SYDNEY--Telstra Corp. Ltd. aims to increase its dividend and return excess cash to shareholders as key components of the Australian telecommunications firm's new capital management framework.

Australia's No.1 communications provider by market share said it was confident of maintaining its current annual payout of 16 Australian cents (11.7 U.S. cents) per share, and was focused on growing earnings to maximize dividend imputation. It aims to grow the dividend over time.

Telstra said it was targeting annual underlying earnings-per-share growth in the high teens from the 2023 fiscal year through fiscal 2025, with underlying earnings before interest, tax, depreciation and amortization growing annually in the mid-single digits over the same period.

It said it would invest in growth and return excess cash to shareholders. It listed share buybacks, capital returns and unfranked dividends as examples of how it could redistribute cash.

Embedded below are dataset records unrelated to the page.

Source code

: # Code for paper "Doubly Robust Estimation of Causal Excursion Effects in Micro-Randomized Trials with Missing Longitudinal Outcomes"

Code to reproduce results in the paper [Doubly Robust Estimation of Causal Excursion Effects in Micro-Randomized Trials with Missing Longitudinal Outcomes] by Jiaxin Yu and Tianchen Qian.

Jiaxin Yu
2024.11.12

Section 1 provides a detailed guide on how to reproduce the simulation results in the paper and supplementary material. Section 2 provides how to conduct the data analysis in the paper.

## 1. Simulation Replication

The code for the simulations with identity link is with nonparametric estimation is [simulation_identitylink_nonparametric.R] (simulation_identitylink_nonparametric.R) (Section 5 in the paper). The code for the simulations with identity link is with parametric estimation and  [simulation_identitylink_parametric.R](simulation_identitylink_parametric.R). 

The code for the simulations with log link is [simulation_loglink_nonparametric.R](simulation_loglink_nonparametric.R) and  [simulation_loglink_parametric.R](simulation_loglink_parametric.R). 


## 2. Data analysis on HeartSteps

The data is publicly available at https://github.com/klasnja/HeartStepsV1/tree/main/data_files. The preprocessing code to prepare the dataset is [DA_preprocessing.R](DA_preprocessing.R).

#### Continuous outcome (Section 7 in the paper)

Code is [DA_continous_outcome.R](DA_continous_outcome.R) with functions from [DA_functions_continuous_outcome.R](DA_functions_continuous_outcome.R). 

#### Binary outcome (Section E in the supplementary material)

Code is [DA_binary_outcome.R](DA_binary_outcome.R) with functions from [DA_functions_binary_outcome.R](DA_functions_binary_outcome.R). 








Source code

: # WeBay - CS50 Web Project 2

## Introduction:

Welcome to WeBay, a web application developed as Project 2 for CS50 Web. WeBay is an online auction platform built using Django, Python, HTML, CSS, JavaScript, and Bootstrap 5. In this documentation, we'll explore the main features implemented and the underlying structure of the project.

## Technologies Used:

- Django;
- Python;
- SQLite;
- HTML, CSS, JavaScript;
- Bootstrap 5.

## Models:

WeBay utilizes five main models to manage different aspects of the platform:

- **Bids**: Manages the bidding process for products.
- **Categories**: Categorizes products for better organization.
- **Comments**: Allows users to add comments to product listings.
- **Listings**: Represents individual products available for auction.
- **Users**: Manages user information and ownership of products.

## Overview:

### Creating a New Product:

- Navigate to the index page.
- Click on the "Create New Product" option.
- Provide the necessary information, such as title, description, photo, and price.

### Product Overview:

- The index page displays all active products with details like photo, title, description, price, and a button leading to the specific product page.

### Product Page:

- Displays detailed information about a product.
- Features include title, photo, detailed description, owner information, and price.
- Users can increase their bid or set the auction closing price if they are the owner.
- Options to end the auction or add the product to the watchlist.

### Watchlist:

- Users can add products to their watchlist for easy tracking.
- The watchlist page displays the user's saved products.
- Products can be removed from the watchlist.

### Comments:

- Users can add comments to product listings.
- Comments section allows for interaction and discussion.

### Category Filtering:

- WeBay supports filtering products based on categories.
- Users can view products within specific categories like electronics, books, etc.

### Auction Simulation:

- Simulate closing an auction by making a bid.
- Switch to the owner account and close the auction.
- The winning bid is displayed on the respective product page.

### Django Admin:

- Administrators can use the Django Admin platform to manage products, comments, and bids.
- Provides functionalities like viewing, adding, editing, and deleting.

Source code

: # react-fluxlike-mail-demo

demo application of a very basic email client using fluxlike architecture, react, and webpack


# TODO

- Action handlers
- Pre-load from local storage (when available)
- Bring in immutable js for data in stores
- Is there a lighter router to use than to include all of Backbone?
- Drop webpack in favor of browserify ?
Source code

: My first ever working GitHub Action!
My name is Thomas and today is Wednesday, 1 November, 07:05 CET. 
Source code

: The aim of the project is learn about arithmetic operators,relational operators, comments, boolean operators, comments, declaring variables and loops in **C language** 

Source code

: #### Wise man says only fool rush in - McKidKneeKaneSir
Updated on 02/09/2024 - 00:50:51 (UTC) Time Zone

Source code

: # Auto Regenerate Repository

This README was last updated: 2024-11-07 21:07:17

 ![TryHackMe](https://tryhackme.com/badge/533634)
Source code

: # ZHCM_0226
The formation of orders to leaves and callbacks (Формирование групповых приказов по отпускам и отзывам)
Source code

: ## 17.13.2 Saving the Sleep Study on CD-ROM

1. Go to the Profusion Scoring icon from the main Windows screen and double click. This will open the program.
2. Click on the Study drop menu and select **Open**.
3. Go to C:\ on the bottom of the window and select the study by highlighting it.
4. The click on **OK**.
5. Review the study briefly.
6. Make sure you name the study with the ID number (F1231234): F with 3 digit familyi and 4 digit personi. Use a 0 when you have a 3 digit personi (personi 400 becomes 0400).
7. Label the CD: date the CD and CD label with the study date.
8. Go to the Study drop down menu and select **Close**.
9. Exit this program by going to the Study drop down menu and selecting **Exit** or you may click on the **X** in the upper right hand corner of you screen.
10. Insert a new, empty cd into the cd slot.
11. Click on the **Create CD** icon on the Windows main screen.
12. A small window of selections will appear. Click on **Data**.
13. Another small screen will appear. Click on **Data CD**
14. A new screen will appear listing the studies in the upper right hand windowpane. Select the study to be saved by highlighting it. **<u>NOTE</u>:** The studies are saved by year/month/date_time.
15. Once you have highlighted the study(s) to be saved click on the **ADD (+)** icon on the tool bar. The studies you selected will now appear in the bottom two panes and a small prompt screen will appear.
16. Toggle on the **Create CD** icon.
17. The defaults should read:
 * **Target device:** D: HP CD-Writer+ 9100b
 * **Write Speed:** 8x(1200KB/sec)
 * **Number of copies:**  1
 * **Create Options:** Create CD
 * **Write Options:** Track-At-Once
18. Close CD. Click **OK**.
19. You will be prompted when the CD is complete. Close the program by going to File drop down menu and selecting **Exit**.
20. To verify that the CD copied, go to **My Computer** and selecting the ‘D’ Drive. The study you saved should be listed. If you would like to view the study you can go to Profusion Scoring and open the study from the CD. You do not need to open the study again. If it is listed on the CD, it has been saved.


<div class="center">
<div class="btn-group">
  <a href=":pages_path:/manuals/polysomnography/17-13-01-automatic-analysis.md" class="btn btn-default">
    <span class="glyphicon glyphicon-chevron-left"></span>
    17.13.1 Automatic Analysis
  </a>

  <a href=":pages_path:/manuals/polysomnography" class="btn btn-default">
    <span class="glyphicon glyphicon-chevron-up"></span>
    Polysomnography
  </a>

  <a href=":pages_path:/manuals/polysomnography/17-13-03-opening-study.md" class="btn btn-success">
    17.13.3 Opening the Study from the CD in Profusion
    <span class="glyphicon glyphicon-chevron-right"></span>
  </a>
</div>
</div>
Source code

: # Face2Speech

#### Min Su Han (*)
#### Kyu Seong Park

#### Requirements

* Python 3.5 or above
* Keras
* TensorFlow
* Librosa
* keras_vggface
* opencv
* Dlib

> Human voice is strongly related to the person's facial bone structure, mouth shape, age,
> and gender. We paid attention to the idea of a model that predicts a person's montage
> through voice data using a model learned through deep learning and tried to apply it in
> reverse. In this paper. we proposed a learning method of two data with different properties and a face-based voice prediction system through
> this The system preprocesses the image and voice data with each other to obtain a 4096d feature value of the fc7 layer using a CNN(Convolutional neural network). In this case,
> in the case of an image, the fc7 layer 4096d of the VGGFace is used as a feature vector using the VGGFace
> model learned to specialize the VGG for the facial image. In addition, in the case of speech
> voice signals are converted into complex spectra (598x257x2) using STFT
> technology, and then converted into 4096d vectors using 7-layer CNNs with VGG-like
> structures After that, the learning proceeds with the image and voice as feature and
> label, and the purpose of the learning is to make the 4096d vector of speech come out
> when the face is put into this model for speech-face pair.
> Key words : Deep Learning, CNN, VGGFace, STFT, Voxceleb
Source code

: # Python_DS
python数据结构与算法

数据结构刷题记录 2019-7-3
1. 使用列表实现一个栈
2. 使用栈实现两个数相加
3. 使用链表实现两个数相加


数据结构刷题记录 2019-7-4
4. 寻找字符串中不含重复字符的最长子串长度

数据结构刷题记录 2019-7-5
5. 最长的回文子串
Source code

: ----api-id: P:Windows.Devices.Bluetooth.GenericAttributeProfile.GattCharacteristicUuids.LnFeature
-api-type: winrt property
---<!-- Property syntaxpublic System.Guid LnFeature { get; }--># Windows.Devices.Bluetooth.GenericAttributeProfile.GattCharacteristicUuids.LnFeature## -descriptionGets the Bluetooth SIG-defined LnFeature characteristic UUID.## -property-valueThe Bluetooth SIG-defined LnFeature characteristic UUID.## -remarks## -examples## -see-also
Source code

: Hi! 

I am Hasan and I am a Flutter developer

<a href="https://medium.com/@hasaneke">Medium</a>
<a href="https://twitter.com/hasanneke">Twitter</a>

Telstra, which has flagged a return to underlying growth in fiscal 2022, this year agreed to sell a 49% stake in its mobile towers infrastructure, using the proceeds to pay down debt and launch a A$1.35 billion share buyback.

It is looking at options for its fixed-line infrastructure, which J.P. Morgan this week estimated could be worth A$31.7 billion. The investment bank said Telstra could generate post-tax proceeds of A$14 billion with the sale of a 49% stake, using half the cash to cut debt and the other half for a A$6.8 billion buyback that could boost earnings per share by about 10%-11%.

Telstra's stock has risen 50% since June 2018 and is up 32% this calendar year at A$3.93, fuelled by its asset monetization strategy and return to growth following a period in which earnings were hit by the roll-out of the government-owned National Broadband Network. Communications firms buy access to the network and resell it to customers.

Telstra is widely expected by analysts to bid for the NBN if it is privatized, with the creation of an internal fixed-line infrastructure unit seen as paving the way.

Telstra on Thursday said it was open to both organic growth and M&A opportunities.

"Organic growth opportunities could include a long-term or nation-building infrastructure investment," Telstra said.

The company said it aimed to cut fixed costs by A$500 million between fiscal 2023 and fiscal 2025. Telstra last month said it had cut costs by A$2.3 billion since fiscal 2016 and was on track to hit A$2.7 billion in savings by fiscal 2022.